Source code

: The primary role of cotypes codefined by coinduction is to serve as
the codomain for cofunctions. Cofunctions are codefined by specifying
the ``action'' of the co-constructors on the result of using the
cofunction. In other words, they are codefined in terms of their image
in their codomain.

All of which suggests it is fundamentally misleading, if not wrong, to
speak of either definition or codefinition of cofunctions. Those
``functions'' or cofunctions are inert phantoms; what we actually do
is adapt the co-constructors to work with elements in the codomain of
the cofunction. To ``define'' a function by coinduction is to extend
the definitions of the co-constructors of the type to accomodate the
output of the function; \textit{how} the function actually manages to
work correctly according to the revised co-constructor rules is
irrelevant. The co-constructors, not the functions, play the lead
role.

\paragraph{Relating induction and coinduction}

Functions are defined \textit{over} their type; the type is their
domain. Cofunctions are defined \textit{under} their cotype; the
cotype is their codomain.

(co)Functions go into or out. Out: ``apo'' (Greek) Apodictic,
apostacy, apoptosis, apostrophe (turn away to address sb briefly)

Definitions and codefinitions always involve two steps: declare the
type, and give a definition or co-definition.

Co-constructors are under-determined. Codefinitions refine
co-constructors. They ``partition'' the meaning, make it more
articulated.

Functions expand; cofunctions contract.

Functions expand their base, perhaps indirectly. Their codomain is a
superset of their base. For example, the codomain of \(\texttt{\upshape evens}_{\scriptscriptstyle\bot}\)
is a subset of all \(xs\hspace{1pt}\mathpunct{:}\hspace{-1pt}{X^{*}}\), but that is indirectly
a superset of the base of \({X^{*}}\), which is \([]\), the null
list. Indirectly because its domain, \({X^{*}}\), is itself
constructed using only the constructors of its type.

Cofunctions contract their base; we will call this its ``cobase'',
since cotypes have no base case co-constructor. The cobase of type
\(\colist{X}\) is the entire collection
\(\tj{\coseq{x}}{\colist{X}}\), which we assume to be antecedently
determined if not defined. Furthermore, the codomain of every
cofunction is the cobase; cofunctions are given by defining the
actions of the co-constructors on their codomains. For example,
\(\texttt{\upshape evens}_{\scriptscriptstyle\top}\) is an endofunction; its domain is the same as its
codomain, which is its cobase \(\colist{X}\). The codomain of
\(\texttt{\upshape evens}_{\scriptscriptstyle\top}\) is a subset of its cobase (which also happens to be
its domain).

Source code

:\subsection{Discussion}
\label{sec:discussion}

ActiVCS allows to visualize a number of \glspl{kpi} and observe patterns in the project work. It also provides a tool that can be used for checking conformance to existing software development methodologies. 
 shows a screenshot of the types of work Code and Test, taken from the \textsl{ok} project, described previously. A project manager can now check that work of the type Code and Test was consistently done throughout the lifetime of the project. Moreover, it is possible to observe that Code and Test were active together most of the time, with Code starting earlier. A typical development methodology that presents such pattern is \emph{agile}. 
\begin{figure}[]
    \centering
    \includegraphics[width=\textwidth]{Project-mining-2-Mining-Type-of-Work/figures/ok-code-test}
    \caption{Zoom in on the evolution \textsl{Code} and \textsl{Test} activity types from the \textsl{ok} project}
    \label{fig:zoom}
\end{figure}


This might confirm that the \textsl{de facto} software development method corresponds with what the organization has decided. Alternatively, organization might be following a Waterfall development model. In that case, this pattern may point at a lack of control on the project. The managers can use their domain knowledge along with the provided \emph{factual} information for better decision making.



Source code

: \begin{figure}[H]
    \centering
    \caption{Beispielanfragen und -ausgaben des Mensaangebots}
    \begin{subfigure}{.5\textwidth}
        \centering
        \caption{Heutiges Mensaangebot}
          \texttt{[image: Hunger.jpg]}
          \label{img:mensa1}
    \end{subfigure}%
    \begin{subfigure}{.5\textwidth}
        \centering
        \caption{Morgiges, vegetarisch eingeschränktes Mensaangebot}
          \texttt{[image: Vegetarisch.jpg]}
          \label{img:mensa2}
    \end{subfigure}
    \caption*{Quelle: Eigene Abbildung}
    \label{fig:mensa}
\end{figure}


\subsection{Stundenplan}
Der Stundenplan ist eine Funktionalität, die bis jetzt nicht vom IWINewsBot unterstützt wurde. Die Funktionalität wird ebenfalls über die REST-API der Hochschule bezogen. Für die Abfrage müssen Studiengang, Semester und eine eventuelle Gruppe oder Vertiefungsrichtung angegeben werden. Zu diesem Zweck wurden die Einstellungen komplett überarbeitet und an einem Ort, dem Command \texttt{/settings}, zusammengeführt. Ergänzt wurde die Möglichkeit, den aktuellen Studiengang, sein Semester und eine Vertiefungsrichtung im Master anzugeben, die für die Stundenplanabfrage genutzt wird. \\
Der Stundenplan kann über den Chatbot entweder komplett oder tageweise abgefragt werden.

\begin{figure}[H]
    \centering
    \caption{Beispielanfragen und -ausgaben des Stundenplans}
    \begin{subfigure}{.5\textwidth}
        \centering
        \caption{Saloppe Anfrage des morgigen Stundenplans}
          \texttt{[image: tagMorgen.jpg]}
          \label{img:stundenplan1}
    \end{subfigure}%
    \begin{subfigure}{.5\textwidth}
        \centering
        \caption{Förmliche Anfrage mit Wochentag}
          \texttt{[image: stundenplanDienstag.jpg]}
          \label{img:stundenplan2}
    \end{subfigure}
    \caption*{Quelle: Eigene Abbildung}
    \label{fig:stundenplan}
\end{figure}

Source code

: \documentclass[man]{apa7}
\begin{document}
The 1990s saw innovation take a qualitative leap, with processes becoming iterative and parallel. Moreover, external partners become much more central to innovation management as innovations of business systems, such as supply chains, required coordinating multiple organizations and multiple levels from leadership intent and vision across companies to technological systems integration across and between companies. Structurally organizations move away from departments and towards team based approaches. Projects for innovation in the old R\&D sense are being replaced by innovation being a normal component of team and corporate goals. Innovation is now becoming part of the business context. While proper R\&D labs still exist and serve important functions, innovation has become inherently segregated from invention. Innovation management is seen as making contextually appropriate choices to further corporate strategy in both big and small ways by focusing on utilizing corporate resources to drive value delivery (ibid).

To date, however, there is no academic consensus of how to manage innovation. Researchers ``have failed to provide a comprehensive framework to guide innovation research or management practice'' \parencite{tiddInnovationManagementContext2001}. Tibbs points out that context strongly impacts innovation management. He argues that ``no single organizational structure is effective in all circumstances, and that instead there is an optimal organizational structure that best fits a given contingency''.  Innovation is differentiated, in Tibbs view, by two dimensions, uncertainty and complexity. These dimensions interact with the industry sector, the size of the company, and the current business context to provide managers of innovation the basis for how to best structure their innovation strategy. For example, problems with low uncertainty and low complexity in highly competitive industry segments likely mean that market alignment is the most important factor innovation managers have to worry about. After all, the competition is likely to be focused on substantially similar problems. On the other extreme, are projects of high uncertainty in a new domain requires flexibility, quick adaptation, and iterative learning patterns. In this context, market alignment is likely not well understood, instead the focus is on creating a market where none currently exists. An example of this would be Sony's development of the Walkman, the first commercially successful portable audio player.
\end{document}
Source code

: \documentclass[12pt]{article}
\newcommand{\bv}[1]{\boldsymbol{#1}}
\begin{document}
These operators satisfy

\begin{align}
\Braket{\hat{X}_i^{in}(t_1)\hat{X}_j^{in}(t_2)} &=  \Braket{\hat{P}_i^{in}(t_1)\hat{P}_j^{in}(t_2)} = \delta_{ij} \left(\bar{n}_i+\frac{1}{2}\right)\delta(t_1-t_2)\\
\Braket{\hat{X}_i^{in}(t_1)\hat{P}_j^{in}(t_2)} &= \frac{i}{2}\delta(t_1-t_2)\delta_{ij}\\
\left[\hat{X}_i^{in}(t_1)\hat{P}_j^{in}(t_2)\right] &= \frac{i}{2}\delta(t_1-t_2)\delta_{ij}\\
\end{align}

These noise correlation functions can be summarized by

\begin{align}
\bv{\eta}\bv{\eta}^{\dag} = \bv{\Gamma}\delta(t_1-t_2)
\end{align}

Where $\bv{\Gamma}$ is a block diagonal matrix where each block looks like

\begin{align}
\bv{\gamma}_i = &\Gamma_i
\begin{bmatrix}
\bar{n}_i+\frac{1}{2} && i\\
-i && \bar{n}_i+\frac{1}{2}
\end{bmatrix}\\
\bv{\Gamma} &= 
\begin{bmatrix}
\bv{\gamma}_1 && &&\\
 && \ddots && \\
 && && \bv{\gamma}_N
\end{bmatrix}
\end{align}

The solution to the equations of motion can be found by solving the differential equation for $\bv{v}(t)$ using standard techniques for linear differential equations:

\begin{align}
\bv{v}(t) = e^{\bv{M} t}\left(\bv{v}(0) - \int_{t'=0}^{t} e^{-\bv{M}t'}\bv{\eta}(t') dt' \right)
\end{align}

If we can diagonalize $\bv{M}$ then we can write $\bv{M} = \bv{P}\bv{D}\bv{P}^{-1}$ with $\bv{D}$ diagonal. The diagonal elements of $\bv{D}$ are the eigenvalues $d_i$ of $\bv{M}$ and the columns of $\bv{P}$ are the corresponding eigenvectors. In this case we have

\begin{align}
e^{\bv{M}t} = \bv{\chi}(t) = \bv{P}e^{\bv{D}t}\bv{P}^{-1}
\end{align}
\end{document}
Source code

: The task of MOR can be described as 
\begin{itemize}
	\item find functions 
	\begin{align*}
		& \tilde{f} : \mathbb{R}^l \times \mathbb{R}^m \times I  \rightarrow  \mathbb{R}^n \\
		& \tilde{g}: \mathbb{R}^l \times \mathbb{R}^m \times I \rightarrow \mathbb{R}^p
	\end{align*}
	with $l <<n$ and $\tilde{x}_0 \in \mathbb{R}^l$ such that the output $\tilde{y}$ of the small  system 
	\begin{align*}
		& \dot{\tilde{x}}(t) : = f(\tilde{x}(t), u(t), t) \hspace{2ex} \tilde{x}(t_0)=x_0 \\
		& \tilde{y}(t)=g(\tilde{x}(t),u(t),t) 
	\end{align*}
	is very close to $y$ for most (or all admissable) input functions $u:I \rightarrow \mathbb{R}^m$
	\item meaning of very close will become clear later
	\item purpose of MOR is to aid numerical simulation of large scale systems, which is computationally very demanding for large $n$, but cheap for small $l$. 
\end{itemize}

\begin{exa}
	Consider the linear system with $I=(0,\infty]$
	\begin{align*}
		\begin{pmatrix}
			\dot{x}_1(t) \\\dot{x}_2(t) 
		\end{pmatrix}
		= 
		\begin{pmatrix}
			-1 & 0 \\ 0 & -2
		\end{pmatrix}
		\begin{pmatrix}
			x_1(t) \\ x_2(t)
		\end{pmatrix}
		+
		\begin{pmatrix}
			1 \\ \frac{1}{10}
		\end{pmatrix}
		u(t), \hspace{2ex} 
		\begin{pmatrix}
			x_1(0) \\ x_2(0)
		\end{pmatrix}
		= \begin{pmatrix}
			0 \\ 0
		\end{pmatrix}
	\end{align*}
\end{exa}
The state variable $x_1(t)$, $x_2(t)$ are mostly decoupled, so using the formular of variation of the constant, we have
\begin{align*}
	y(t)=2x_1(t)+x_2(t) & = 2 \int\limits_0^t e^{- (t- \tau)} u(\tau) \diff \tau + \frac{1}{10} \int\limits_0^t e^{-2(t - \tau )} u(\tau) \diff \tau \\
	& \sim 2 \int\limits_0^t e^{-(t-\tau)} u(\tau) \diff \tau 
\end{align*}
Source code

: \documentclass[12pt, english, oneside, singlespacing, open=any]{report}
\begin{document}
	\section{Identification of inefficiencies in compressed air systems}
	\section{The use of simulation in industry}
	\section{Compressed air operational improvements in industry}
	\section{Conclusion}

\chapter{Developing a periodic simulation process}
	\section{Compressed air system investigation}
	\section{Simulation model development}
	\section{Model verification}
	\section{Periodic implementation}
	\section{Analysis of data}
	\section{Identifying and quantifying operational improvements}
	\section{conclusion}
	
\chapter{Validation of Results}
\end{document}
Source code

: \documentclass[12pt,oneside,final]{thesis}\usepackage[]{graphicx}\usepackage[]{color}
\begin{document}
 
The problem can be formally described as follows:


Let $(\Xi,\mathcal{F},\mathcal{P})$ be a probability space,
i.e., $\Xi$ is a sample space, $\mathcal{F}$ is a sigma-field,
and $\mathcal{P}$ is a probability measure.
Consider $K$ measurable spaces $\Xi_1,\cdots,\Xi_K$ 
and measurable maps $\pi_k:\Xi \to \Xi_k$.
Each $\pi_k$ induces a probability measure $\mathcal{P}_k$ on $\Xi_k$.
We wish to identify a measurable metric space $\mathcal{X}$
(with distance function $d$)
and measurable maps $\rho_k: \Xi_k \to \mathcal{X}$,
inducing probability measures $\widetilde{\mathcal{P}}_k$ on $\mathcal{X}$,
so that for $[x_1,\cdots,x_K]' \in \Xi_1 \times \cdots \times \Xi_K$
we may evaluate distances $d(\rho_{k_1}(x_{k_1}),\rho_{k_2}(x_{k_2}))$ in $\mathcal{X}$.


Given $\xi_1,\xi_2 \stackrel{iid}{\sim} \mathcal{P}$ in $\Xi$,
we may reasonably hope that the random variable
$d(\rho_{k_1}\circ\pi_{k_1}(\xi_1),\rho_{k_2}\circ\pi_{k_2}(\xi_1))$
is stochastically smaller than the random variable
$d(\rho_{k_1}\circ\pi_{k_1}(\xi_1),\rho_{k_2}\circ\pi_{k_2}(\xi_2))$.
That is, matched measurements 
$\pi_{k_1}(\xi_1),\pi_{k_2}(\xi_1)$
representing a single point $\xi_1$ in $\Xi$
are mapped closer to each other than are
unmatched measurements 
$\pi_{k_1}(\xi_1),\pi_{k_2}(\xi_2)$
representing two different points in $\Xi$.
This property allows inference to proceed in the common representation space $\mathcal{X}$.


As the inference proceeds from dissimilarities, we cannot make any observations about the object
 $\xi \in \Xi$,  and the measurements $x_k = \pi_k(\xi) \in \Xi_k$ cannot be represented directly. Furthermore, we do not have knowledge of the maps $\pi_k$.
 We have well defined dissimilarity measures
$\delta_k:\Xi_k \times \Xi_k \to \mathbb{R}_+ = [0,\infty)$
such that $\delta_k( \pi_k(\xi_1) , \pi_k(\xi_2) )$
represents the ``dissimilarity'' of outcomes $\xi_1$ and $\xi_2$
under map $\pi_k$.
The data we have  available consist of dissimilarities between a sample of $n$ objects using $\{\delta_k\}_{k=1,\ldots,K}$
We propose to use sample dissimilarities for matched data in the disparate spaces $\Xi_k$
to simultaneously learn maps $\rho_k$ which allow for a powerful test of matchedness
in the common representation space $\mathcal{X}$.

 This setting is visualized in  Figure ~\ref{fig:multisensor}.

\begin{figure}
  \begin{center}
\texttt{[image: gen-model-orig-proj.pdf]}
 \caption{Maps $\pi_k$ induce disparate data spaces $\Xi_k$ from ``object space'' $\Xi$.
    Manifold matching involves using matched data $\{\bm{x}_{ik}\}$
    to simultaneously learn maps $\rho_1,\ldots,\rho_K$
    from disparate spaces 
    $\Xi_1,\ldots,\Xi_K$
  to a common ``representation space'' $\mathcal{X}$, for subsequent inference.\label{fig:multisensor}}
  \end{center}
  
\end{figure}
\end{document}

Required action
All that is wanted is the stretch of lines above from the one containing "actions of the" through the one containing "ActiVCS allows to", duplicated exactly.

Written answer
actions of the co-constructors on their codomains. For example,
\(\texttt{\upshape evens}_{\scriptscriptstyle\top}\) is an endofunction; its domain is the same as its
codomain, which is its cobase \(\colist{X}\). The codomain of
\(\texttt{\upshape evens}_{\scriptscriptstyle\top}\) is a subset of its cobase (which also happens to be
its domain).

Source code

:\subsection{Discussion}
\label{sec:discussion}

ActiVCS allows to visualize a number of \glspl{kpi} and observe patterns in the project work. It also provides a tool that can be used for checking conformance to existing software development methodologies. 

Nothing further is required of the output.